ERCOT CEO, State Rep Preview 2025 Texas Legislative Session
AUSTIN, Texas — The Gulf Coast Power Association again reported a record attendance — just over 800 — for its annual Fall Conference held Sept. 30 to Oct. 2, with discussions on the industry’s future, emerging grid technologies and Texas’ 2025 legislative session.
ERCOT CEO Pablo Vegas and state Rep. Todd Hunter (R) — chair of the House State Affairs Committee, which oversees the Texas grid — kicked off the conference with a fireside chat that included their expectations on the 89th Texas Legislature, which convenes Jan. 14.
“Here’s the bottom line for all the questions I get every place I go: labor, water, power. I bet I get contacted every two to three weeks by new groups coming to look at Texas,” said Hunter, often referred to as “The Man in Black” around the Texas Capitol for his wardrobe choice. “So what’s on the legislative agenda? One, I think you will see a push by the legislature to do what we can to increase power resources. Texas, I think, is the fastest growing state. The demands are huge. And what does that mean? Water, labor and power.

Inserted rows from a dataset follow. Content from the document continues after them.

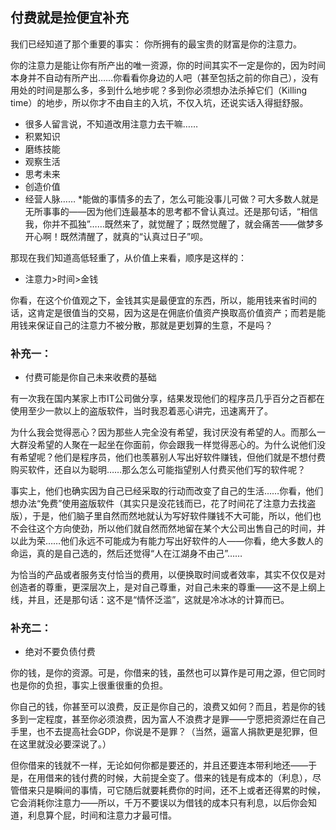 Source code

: ## 付费就是捡便宜补充


我们已经知道了那个重要的事实：
你所拥有的最宝贵的财富是你的注意力。

你的注意力是能让你有所产出的唯一资源，你的时间其实不一定是你的，因为时间本身并不自动有所产出……你看看你身边的人吧（甚至包括之前的你自己），没有用处的时间是那么多，多到什么地步呢？多到你必须想办法杀掉它们（Killing time）的地步，所以你才不由自主的入坑，不仅入坑，还说实话入得挺舒服。
* 很多人留言说，不知道改用注意力去干嘛……
* 积累知识
* 磨练技能
* 观察生活
* 思考未来
* 创造价值
* 经营人脉……
*能做的事情多的去了，怎么可能没事儿可做？可大多数人就是无所事事的——因为他们连最基本的思考都不曾认真过。还是那句话，“相信我，你并不孤独”……既然来了，就觉醒了；既然觉醒了，就会痛苦——做梦多开心啊！既然清醒了，就真的“认真过日子”呗。

那现在我们知道高低轻重了，从价值上来看，顺序是这样的：
* 注意力>时间>金钱

你看，在这个价值观之下，金钱其实是最便宜的东西，所以，能用钱来省时间的话，这肯定是很值当的交易，因为这是在佣底价值资产换取高价值资产；而若是能用钱来保证自己的注意力不被分散，那就是更划算的生意，不是吗？

### 补充一：
* 付费可能是你自己未来收费的基础

有一次我在国内某家上市IT公司做分享，结果发现他们的程序员几乎百分之百都在使用至少一款以上的盗版软件，当时我忍着恶心讲完，迅速离开了。

为什么我会觉得恶心？因为那些人完全没有希望，我讨厌没有希望的人。而那么一大群没希望的人聚在一起坐在你面前，你会跟我一样觉得恶心的。为什么说他们没有希望呢？他们是程序员，他们也羡慕别人写出好软件赚钱，但他们就是不想付费购买软件，还自以为聪明……那么怎么可能指望别人付费买他们写的软件呢？

事实上，他们也确实因为自己已经采取的行动而改变了自己的生活……你看，他们想办法“免费”使用盗版软件（其实只是没花钱而已，花了时间花了注意力去找盗版），于是，他们脑子里自然而然地就认为写好软件赚钱不大可能，所以，他们也不会往这个方向使劲，所以他们就自然而然地留在某个大公司出售自己的时间，并以此为荣……他们永远不可能成为有能力写出好软件的人——你看，绝大多数人的命运，真的是自己选的，然后还觉得“人在江湖身不由己”……

为恰当的产品或者服务支付恰当的费用，以便换取时间或者效率，其实不仅仅是对创造者的尊重，更深层次上，是对自己尊重，对自己未来的尊重——这不是上纲上线，并且，还是那句话：这不是“情怀泛滥”，这就是冷冰冰的计算而已。

### 补充二：
* 绝对不要负债付费

你的钱，是你的资源。可是，你借来的钱，虽然也可以算作是可用之源，但它同时也是你的负担，事实上很重很重的负担。

你自己的钱，你甚至可以浪费，反正是你自己的，浪费又如何？而且，若是你的钱多到一定程度，甚至你必须浪费，因为富人不浪费才是罪——宁愿把资源烂在自己手里，也不去提高社会GDP，你说是不是罪？（当然，逼富人捐款更是犯罪，但在这里就没必要深说了。）

但你借来的钱就不一样，无论如何你都是要还的，并且还要连本带利地还——于是，在用借来的钱付费的时候，大前提全变了。借来的钱是有成本的（利息），尽管借来只是瞬间的事情，可它随后就要耗费你的时间，还不上或者还得累的时候，它会消耗你注意力——所以，千万不要误以为借钱的成本只有利息，以后你会知道，利息算个屁，时间和注意力才最可惜。




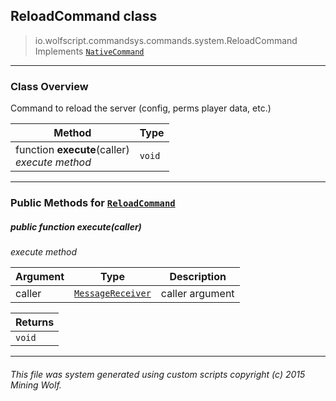 ## ReloadCommand __class__

>io.wolfscript.commandsys.commands.system.ReloadCommand
>Implements [`NativeCommand`](..\..\NativeCommand.md)

---

### Class Overview

Command to reload the server (config, perms player data, etc.)

Method | Type   
--- | :--- 
 function __execute__(caller) <br> _execute method_ | `void`



---


### Public Methods for [`ReloadCommand`](ReloadCommand.md)

##### <a id='execute'></a>public  function __execute__(caller)

_execute method_

Argument | Type | Description  
--- | --- | --- 
caller | [`MessageReceiver`](..\..\..\chat\MessageReceiver.md) | caller argument

Returns | 
--- | 
`void` |


---


###### This file was system generated using custom scripts copyright (c) 2015 Mining Wolf.
	


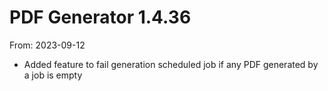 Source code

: # PDF Generator 1.4.36
From: 2023-09-12

* Added feature to fail generation scheduled job if any PDF generated by a job is empty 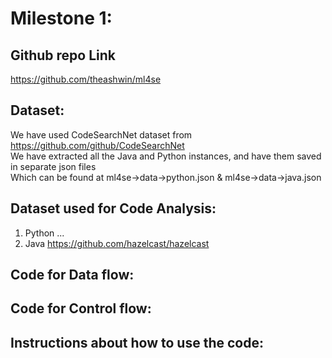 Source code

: 
# Milestone 1:
## Github repo Link
https://github.com/theashwin/ml4se

## Dataset:
We have used CodeSearchNet dataset from https://github.com/github/CodeSearchNet<br>
We have extracted all the Java and Python instances, and have them saved in separate json files<br>
Which can be found at ml4se->data->python.json & ml4se->data->java.json<br>


## Dataset used for Code Analysis:
1. Python
...
2. Java
https://github.com/hazelcast/hazelcast

## Code for Data flow:
## Code for Control flow:
## Instructions about how to use the code: 
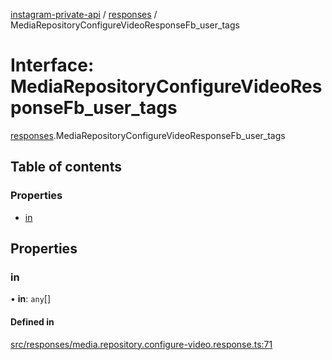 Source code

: [instagram-private-api](../../README.md) / [responses](../../modules/responses.md) / MediaRepositoryConfigureVideoResponseFb_user_tags

# Interface: MediaRepositoryConfigureVideoResponseFb\_user\_tags

[responses](../../modules/responses.md).MediaRepositoryConfigureVideoResponseFb_user_tags

## Table of contents

### Properties

- [in](MediaRepositoryConfigureVideoResponseFb_user_tags.md#in)

## Properties

### in

• **in**: `any`[]

#### Defined in

[src/responses/media.repository.configure-video.response.ts:71](https://github.com/Nerixyz/instagram-private-api/blob/b3351b9/src/responses/media.repository.configure-video.response.ts#L71)
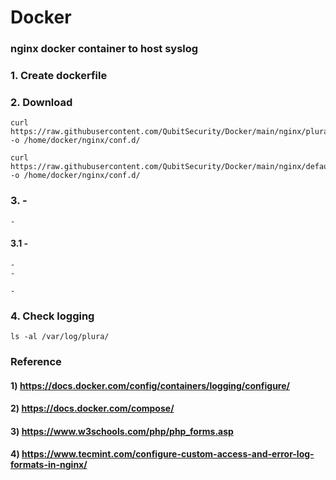 # Docker

### nginx docker container to host syslog

### 1. Create dockerfile

    

### 2. Download

    curl https://raw.githubusercontent.com/QubitSecurity/Docker/main/nginx/plura_docker.conf -o /home/docker/nginx/conf.d/
    
    curl https://raw.githubusercontent.com/QubitSecurity/Docker/main/nginx/default.conf -o /home/docker/nginx/conf.d/

### 3. -

    -
    

#### 3.1 -

    -
    -
    
    -

### 4. Check logging

    ls -al /var/log/plura/


### Reference

#### 1) https://docs.docker.com/config/containers/logging/configure/

#### 2) https://docs.docker.com/compose/

#### 3) https://www.w3schools.com/php/php_forms.asp

#### 4) https://www.tecmint.com/configure-custom-access-and-error-log-formats-in-nginx/
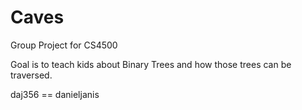 # Caves
Group Project for CS4500

Goal is to teach kids about Binary Trees and how those trees can be traversed.

daj356 == danieljanis
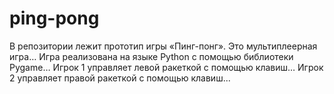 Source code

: # ping-pong
В репозитории лежит прототип игры «Пинг-понг». Это мультиплеерная игра…  Игра реализована на языке Python с помощью библиотеки Pygame…  Игрок 1 управляет левой ракеткой с помощью клавиш… Игрок 2 управляет правой ракеткой с помощью клавиш...
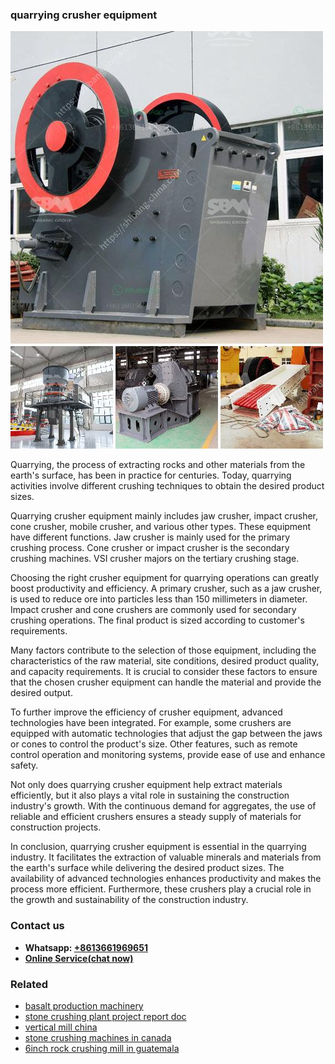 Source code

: <h3>quarrying crusher equipment</h3><img src='1706767073.jpg' alt=''><p>Quarrying, the process of extracting rocks and other materials from the earth's surface, has been in practice for centuries. Today, quarrying activities involve different crushing techniques to obtain the desired product sizes.</p><p>Quarrying crusher equipment mainly includes jaw crusher, impact crusher, cone crusher, mobile crusher, and various other types. These equipment have different functions. Jaw crusher is mainly used for the primary crushing process. Cone crusher or impact crusher is the secondary crushing machines. VSI crusher majors on the tertiary crushing stage.</p><p>Choosing the right crusher equipment for quarrying operations can greatly boost productivity and efficiency. A primary crusher, such as a jaw crusher, is used to reduce ore into particles less than 150 millimeters in diameter. Impact crusher and cone crushers are commonly used for secondary crushing operations. The final product is sized according to customer's requirements.</p><p>Many factors contribute to the selection of those equipment, including the characteristics of the raw material, site conditions, desired product quality, and capacity requirements. It is crucial to consider these factors to ensure that the chosen crusher equipment can handle the material and provide the desired output.</p><p>To further improve the efficiency of crusher equipment, advanced technologies have been integrated. For example, some crushers are equipped with automatic technologies that adjust the gap between the jaws or cones to control the product's size. Other features, such as remote control operation and monitoring systems, provide ease of use and enhance safety.</p><p>Not only does quarrying crusher equipment help extract materials efficiently, but it also plays a vital role in sustaining the construction industry's growth. With the continuous demand for aggregates, the use of reliable and efficient crushers ensures a steady supply of materials for construction projects.</p><p>In conclusion, quarrying crusher equipment is essential in the quarrying industry. It facilitates the extraction of valuable minerals and materials from the earth's surface while delivering the desired product sizes. The availability of advanced technologies enhances productivity and makes the process more efficient. Furthermore, these crushers play a crucial role in the growth and sustainability of the construction industry.</p><h3>Contact us</h3><ul><li><strong>Whatsapp:&nbsp;<a href="https://wa.me/8613661969651">+8613661969651</a></strong></li><li><a href="https://swt.shibang-china.com/?git&amp;zhl&amp;quarrying crusher equipment"><strong>Online Service(chat now)</strong></a></li></ul><h3>Related</h3><ul><li><a href='basalt production machinery.md'>basalt production machinery</a></li><li><a href='stone crushing plant project report doc.md'>stone crushing plant project report doc</a></li><li><a href='vertical mill china.md'>vertical mill china</a></li><li><a href='stone crushing machines in canada.md'>stone crushing machines in canada</a></li><li><a href='6inch rock crushing mill in guatemala.md'>6inch rock crushing mill in guatemala</a></li></ul> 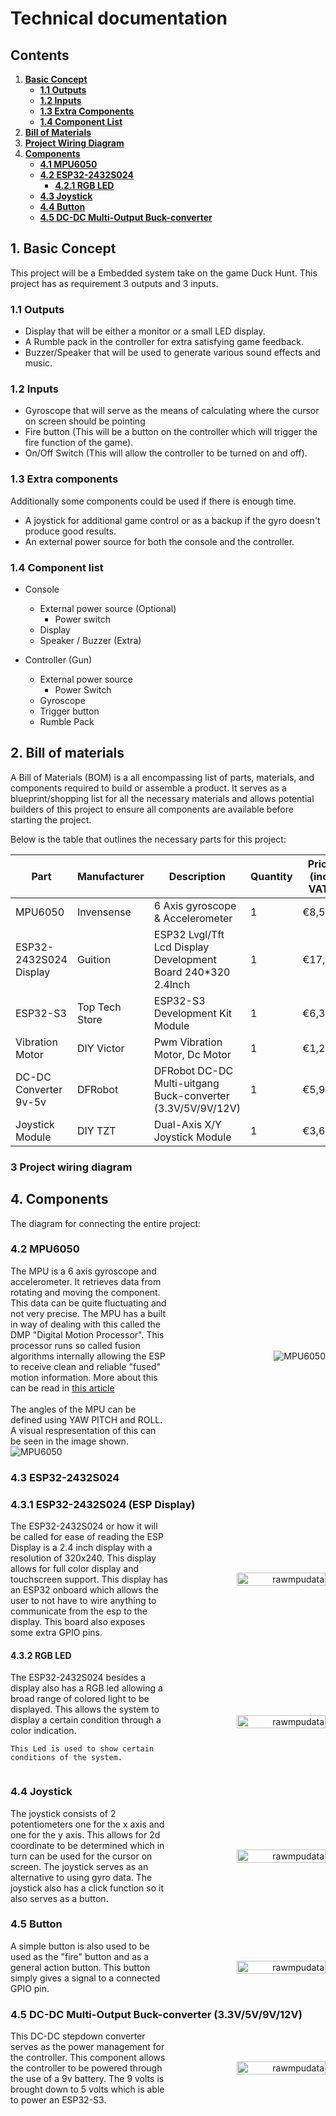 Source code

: # Technical documentation

## Contents
1. **[Basic Concept](#1-basic-concept)**
   - **[1.1 Outputs](#11-outputs)**
   - **[1.2 Inputs](#12-inputs)**
   - **[1.3 Extra Components](#13-extra-components)**
   - **[1.4 Component List](#14-component-list)**
2. **[Bill of Materials](#2-bill-of-materials)**
3. **[Project Wiring Diagram](#3-project-wiring-diagram)**
4. **[Components](#4-components)**
   - **[4.1 MPU6050](#41-mpu6050)**
   - **[4.2 ESP32-2432S024](#42-esp32-2432s024)**
     - **[4.2.1 RGB LED](#421-rgb-led)**
   - **[4.3 Joystick](#43-joystick)**
   - **[4.4 Button](#44-button)**
   - **[4.5 DC-DC Multi-Output Buck-converter](#45-dc-dc-multi-output-buck-converter-33v5v9v12v)**



## 1. Basic Concept
This project will be a Embedded system take on the game Duck Hunt. This project has as requirement 3 outputs and 3 inputs.

### 1.1 Outputs
- Display that will be either a monitor or a small LED display.
- A Rumble pack in the controller for extra satisfying game feedback.
- Buzzer/Speaker that will be used to generate various sound effects and music.

### 1.2 Inputs
- Gyroscope that will serve as the means of calculating where the cursor on screen should be pointing
- Fire button (This will be a button on the controller which will trigger the fire function of the game).
- On/Off Switch (This will allow the controller to be turned on and off).

### 1.3 Extra components
Additionally some components could be used if there is enough time.
- A joystick for additional game control or as a backup if the gyro doesn't produce good results.
- An external power source for both the console and the controller.

### 1.4 Component list
- Console
    - External power source (Optional)
        - Power switch
    - Display
    - Speaker / Buzzer (Extra)

- Controller (Gun)
    - External power source
        - Power Switch
    - Gyroscope
    - Trigger button
    - Rumble Pack

## 2. Bill of materials

A Bill of Materials (BOM) is a all encompassing list of parts, materials, and components required to build or assemble a product. It serves as a blueprint/shopping list for all the necessary materials and allows potential builders of this project to ensure all components are available before starting the project.

Below is the table that outlines the necessary parts for this project:

|**Part**|**Manufacturer**|**Description**|**Quantity**|**Price (incl VAT)**|**Subtotal (incl VAT)**|**URL**|
|-|-|-|-|-|-|-|
|MPU6050|Invensense|6 Axis gyroscope & Accelerometer|1|€8,50|€8,50| [Tinytronics](https://www.tinytronics.nl/nl/sensoren/acceleratie-rotatie/mpu-6050-accelerometer-en-gyroscope-3-axis-module-3.3v-5v)|
|ESP32-2432S024 Display |Guition |ESP32 Lvgl/Tft Lcd Display Development Board 240*320 2.4Inch|1|€17,99|€17,99| [Aliexpress](https://nl.aliexpress.com/item/1005005865107357.html?spm=a2g0o.order_list.order_list_main.60.7df579d2ajZa7L&gatewayAdapt=glo2nld)|
|ESP32-S3|Top Tech Store|ESP32-S3 Development Kit Module|1|€6,39|€6,39| [Aliexpress](https://nl.aliexpress.com/item/1005007310769585.html?src=google&pdp_npi=4%40dis%21EUR%217.22%212.32%21%21%21%21%210.9282%40%2112000040197381496%21ppc%21%21%21&src=google&albch=shopping&acnt=708-803-3821&isdl=y&slnk=&plac=&mtctp=&albbt=Google_7_shopping&aff_platform=google&aff_short_key=UneMJZVf&gclsrc=aw.ds&&albagn=888888&&ds_e_adid=&ds_e_matchtype=&ds_e_device=c&ds_e_network=x&ds_e_product_group_id=&ds_e_product_id=nl1005007310769585&ds_e_product_merchant_id=5321504273&ds_e_product_country=NL&ds_e_product_language=nl&ds_e_product_channel=online&ds_e_product_store_id=&ds_url_v=2&albcp=19207327905&albag=&isSmbAutoCall=false&needSmbHouyi=false&gad_source=1&gclid=Cj0KCQjwpP63BhDYARIsAOQkATbpjDElRXK1qK98sC1XfxLuWsL4ofrS9Beu_nlAQvX9LkUJKmlZxioaAhaxEALw_wcB#nav-specification)|
|Vibration Motor|DIY Victor|Pwm Vibration Motor, Dc Motor|1|€1,28|€1,28|[Aliexpress](https://nl.aliexpress.com/item/1005006296840332.html?spm=a2g0o.order_list.order_list_main.41.ad5779d2DKfbb1&gatewayAdapt=glo2nld#nav-store)|
|DC-DC Converter 9v-5v |DFRobot|DFRobot DC-DC Multi-uitgang Buck-converter (3.3V/5V/9V/12V)|1|€5,99|€5,99|[Robotshop](https://eu.robotshop.com/nl/products/dfrobot-dc-dc-multi-uitgang-buck-converter-33v-5v-9v-12v)|
|Joystick Module|DIY TZT|Dual-Axis X/Y Joystick Module|1|€3,65|€3,65|[Aliexpress](https://nl.aliexpress.com/item/1005005985509291.html?spm=a2g0o.order_list.order_list_main.65.7df579d2X1lPCn&gatewayAdapt=glo2nld)|


### 3 Project wiring diagram
## 4. Components
The diagram for connecting the entire project:


### 4.2 MPU6050 

<div style="display: flex; align-items: center;">
  <div style="flex: 1;">
    <div>
      The MPU is a 6 axis gyroscope and accelerometer. It retrieves data from rotating and moving the component.
      This data can be quite fluctuating and not very precise. The MPU has a built in way of dealing with this called the DMP "Digital Motion Processor".
      This processor runs so called fusion algorithms internally allowing the ESP to receive clean and reliable "fused" motion information. More about this can be read in <a href="https://techexplorations.com/guides/arduino/peripherals/mpu6050/">this article</a>
    </div>
    <br>
    <div>
      The angles of the MPU can be defined using YAW PITCH and ROLL. A visual respresentation of this can be seen in the image shown.
    </div>
  </div>
  <div style="flex: 1; text-align: right; height: 25%;">
    <img src="/../assets/images/components/mpu6050.jpg" alt="MPU6050" >
  </div>
</div>

<img src="/../assets/images/yawpitchroll.png" alt="MPU6050" >



### 4.3 ESP32-2432S024
### 4.3.1 ESP32-2432S024 (ESP Display)
<div style="display: flex; align-items: center;">
  <div style="flex: 1;">
    The ESP32-2432S024 or how it will be called for ease of reading the ESP Display is a 2.4 inch display with a resolution of 320x240. This display allows for full color display and touchscreen support. This display has an ESP32 onboard which allows the user to not have to wire anything to communicate from the esp to the display. This board also exposes some extra GPIO pins.
  </div>
  <div style="flex: 1; text-align: right;">
    <img src="/../assets/images/components/display-dimensions.png" alt="rawmpudata" style="width: 75%; height: auto;">
  </div>
</div>


#### 4.3.2 RGB LED
<div style="display: flex; align-items: center;">
  <div style="flex: 1;">
  	The ESP32-2432S024 besides a display also has a RGB led allowing a broad range of colored light to be displayed. This allows the system to display a certain condition through a color indication.

    This Led is used to show certain conditions of the system.
  </div>
  <div style="flex: 1; text-align: right;">
    <img src="/../assets/images/components/rgbled.png" alt="rawmpudata" style="width: 75%; height: auto;">
  </div>
</div>

### 4.4 Joystick
<div style="display: flex; align-items: center;">
  <div style="flex: 1;">
    The joystick consists of 2 potentiometers one for the x axis and one for the y axis. This allows for 2d coordinate to be determined which in turn can be used for the cursor on screen. The joystick serves as an alternative to using gyro data. The joystick also has a click function so it also serves as a button.
  </div>
  <div style="flex: 1; text-align: right;">
    <img src="/../assets/images/components/joystick.png" alt="rawmpudata" style="width: 75%; height: auto;">
  </div>
</div>

### 4.5 Button
<div style="display: flex; align-items: center;">
  <div style="flex: 1;">
    A simple button is also used to be used as the "fire" button and as a general action button. This button simply gives a signal to a connected GPIO pin.
  </div>
  <div style="flex: 1; text-align: right;">
    <img src="/../assets/images/components/button.png" alt="rawmpudata" style="width: 75%; height: auto;">
  </div>
</div>

### 4.5 DC-DC Multi-Output Buck-converter (3.3V/5V/9V/12V)
<div style="display: flex; align-items: center;">
  <div style="flex: 1;">
    This DC-DC stepdown converter serves as the power management for the controller. This component allows the controller to be powered through the use of a 9v battery. The 9 volts is brought down to 5 volts which is able to power an ESP32-S3.
  </div>
  <div style="flex: 1; text-align: right;">
    <img src="/../assets/images/components/dc-dc.png" alt="rawmpudata" style="width: 75%; height: auto;">
  </div>
</div>
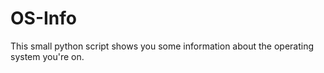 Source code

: # OS-Info
This small python script shows you some information about the operating system you're on.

“The message from me: What’s on the plate is to do everything we can meet the needs.”
Vegas said ERCOT works “incredibly closely” with Hunter’s committee and that there isn’t a “big gap” operationally between what the grid operator has and what it will need for the next few years. The sessions that followed Winter Storm Uri of February 2021, he said, “have set us up for the growth trajectory that’s in front of us.”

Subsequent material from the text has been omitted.